1. What are others thoughts on getting a second opinion? I was DX with stage 3c in July of 07, did surgery, chemo and radiation, cancer free June of 08. November of 08, DX with stage 4 with mets to right lung. I am scheduled for surgery next week (from talking with my surgeon the surgery is going to very extensive)and then I will start 6 months of chemo (not sure what drugs this time my ONC is working on that will see him again on Dec 12). I have had complete faith in my ONC from day one. I know I can trust him and during my last two visits he ended our time together by giving me and my partner a hug. I just wonder should I get a second opinion? If so how would I do that, what should I look for and most importantly do I really need a second opinion?
2. I have been doing a lot of reading as we all do when we find that we have cancer. A lot of what I read states that stage 4 is much like a death sentence. It scares me to say the least, but then I think of all the stage 4 people on this board alone that have survived and go on to live a normal life. I guess I am confused somewhat. I know I need to have a positive attitude and faith that this is all going to work out. What are some of your thoughts on this subject?
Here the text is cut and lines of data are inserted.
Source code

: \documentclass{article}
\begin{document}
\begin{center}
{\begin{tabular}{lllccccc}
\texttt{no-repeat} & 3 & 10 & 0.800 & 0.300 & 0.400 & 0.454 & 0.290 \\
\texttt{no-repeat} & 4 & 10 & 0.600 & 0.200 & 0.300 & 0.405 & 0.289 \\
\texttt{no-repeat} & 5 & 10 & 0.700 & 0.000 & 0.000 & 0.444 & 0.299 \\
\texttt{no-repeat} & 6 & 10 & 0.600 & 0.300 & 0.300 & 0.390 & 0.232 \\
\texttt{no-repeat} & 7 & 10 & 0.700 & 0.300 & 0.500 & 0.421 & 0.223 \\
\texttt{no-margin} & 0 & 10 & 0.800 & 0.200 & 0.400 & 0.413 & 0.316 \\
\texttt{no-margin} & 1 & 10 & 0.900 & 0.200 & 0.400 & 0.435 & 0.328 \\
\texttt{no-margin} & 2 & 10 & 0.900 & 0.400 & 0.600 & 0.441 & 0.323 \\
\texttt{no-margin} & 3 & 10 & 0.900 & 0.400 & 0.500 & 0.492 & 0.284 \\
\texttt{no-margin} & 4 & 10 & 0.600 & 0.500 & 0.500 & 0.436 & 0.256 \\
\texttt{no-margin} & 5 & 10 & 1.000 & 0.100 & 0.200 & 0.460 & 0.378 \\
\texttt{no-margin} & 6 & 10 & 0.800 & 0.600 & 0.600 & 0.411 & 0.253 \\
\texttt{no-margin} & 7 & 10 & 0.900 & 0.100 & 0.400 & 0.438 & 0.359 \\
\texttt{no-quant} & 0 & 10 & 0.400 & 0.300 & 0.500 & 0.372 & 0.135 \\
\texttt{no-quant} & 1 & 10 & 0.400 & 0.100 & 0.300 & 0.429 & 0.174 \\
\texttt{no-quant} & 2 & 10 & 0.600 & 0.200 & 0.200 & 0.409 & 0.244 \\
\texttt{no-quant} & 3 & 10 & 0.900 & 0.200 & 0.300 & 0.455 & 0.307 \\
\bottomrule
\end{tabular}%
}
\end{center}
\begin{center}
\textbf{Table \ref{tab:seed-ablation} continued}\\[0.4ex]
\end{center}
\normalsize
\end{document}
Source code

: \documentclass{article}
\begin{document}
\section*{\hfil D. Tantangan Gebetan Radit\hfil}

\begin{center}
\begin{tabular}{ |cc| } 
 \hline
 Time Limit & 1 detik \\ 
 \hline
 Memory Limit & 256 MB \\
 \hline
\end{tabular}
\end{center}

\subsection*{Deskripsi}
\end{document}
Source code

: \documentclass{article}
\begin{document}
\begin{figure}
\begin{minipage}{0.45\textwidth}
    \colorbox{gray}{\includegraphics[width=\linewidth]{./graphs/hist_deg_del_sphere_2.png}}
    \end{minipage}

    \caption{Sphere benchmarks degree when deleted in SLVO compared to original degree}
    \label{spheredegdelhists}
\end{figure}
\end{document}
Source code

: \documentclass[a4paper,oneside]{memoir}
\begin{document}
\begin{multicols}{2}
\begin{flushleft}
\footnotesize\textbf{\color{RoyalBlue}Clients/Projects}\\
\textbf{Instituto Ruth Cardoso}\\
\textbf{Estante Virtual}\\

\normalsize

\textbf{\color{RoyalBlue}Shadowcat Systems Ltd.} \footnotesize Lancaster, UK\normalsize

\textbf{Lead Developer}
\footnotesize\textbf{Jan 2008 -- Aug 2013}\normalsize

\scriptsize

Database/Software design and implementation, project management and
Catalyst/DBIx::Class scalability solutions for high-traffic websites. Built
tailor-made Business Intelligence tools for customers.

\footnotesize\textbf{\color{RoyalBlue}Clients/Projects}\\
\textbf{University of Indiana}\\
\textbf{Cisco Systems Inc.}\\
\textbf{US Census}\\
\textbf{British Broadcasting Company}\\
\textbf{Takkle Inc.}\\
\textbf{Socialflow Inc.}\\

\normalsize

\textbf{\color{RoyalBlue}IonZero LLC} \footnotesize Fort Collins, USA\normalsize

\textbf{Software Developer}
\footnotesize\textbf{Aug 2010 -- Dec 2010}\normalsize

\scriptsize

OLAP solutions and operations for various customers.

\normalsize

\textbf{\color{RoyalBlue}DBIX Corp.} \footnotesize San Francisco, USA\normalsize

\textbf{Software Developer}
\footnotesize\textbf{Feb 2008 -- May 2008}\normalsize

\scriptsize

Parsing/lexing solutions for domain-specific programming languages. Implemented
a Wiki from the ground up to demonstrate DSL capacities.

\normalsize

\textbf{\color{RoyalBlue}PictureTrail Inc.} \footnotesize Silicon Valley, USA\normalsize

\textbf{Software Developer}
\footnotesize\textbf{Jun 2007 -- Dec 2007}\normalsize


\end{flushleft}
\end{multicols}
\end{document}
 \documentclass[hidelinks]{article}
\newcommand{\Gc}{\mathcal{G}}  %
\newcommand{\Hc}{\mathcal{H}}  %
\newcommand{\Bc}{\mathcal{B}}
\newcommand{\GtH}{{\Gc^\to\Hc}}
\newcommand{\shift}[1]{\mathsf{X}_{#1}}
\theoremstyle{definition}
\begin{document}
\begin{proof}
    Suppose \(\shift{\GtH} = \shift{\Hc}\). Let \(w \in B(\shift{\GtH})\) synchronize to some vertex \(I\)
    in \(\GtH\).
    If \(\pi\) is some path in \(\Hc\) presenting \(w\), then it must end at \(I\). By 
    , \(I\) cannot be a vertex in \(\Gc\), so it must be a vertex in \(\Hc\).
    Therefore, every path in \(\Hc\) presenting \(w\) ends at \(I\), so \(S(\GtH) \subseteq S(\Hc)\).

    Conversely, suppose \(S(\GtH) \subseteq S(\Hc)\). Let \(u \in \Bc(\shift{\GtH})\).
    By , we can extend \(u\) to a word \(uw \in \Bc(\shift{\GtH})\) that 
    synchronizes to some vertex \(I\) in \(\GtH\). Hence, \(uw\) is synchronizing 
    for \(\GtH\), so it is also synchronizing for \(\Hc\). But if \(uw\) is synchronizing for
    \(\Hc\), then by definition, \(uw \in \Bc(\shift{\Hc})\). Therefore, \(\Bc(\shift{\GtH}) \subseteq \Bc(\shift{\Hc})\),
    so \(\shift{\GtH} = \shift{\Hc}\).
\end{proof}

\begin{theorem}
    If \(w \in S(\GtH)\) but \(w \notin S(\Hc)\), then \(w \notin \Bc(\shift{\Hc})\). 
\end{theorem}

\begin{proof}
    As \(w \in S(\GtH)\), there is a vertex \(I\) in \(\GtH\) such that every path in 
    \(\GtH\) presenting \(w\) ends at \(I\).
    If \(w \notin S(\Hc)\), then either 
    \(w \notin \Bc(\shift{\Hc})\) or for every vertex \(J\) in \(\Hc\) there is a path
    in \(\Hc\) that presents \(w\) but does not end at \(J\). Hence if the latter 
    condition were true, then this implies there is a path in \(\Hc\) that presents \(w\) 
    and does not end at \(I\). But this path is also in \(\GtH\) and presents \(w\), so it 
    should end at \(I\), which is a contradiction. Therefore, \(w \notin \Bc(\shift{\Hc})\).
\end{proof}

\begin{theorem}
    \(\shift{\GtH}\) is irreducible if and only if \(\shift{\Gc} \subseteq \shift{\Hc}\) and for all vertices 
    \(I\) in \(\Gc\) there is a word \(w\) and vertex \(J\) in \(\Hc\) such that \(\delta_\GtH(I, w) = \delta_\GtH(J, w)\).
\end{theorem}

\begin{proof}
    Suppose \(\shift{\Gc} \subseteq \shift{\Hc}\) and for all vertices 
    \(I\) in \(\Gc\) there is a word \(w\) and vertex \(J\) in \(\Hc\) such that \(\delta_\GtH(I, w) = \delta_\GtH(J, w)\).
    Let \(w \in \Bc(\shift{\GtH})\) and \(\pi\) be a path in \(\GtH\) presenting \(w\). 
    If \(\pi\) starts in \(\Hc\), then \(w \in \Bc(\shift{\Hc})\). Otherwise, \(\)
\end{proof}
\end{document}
3. One last thing, I know its not good to think bad thoughts or to think about the cancer coming back. However, it has come back for me in what I consider a very short time. My thoughts are is this going to continue to happen? Go through hell to get better for only a few months? How many times can this happen? How many times can I really go through this? When do you say enough is enough, or do you say that? When do you weigh quality of life verses quanity of life? I know most will say its to early for me to be thinking like this, but am I the only one? Again your thoughts and comments will be greatly apprecaited!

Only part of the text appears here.